先日書きたいと言っていた読書ノートを、漸く書き始めた。その時読んでいたのは短編集だったので、1作品ごとに少しずつ書いている。全体の印象をザクッと書き留めるだけではなく、作品のテーマや、面白さの元になっている要素は何かといったことを自分なりに考えながら書くというのが、今回意識していることだ。お陰で、物語の仕組みについて、今まで気付かなかったことが見えてきたような気がする。

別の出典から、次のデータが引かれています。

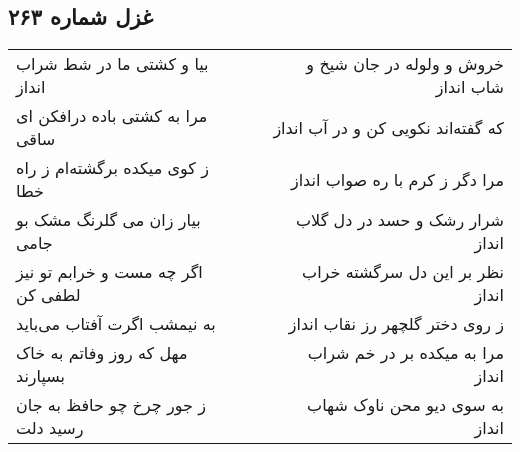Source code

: \begin{center}
\section*{غزل شماره ۲۶۳}
\label{sec:sh263}
\begin{longtable}{l p{0.5cm} r}
بیا و کشتی ما در شط شراب انداز
&&
خروش و ولوله در جان شیخ و شاب انداز
\\
مرا به کشتی باده درافکن ای ساقی
&&
که گفته‌اند نکویی کن و در آب انداز
\\
ز کوی میکده برگشته‌ام ز راه خطا
&&
مرا دگر ز کرم با ره صواب انداز
\\
بیار زان می گلرنگ مشک بو جامی
&&
شرار رشک و حسد در دل گلاب انداز
\\
اگر چه مست و خرابم تو نیز لطفی کن
&&
نظر بر این دل سرگشته خراب انداز
\\
به نیمشب اگرت آفتاب می‌باید
&&
ز روی دختر گلچهر رز نقاب انداز
\\
مهل که روز وفاتم به خاک بسپارند
&&
مرا به میکده بر در خم شراب انداز
\\
ز جور چرخ چو حافظ به جان رسید دلت
&&
به سوی دیو محن ناوک شهاب انداز
\\
\end{longtable}
\end{center}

 例えば、物語の本筋とは大きく異なる要素をディテールに加えることによって、作品が面白くなるのではないか、というようなことが見えてくる。現実離れしたハチャメチャな作品ならば、舞台設定や登場人物の人間臭さであるある感を出す。コメディを基調とする作品には、意図的に人間のキタナさや人間関係の哀しさを書く、といったように。また、喜びを生み出すと思われたものが争いの引き金になったり、一途な恋が破滅につながったりといった、期待を裏切る展開というのは、ベタかもしれないが、やはりかなりの説得力がある。物語に触れる時に、僕らが暗に求めているものが“納得感”なのだとしたら、この点は見逃せないだろう。

 いずれも大して深い考察とは言い難いが、これまで漫然と作品全般の感想を振り返るばかりだった僕にとっては大きな発見だった。とにかくやってみるものである。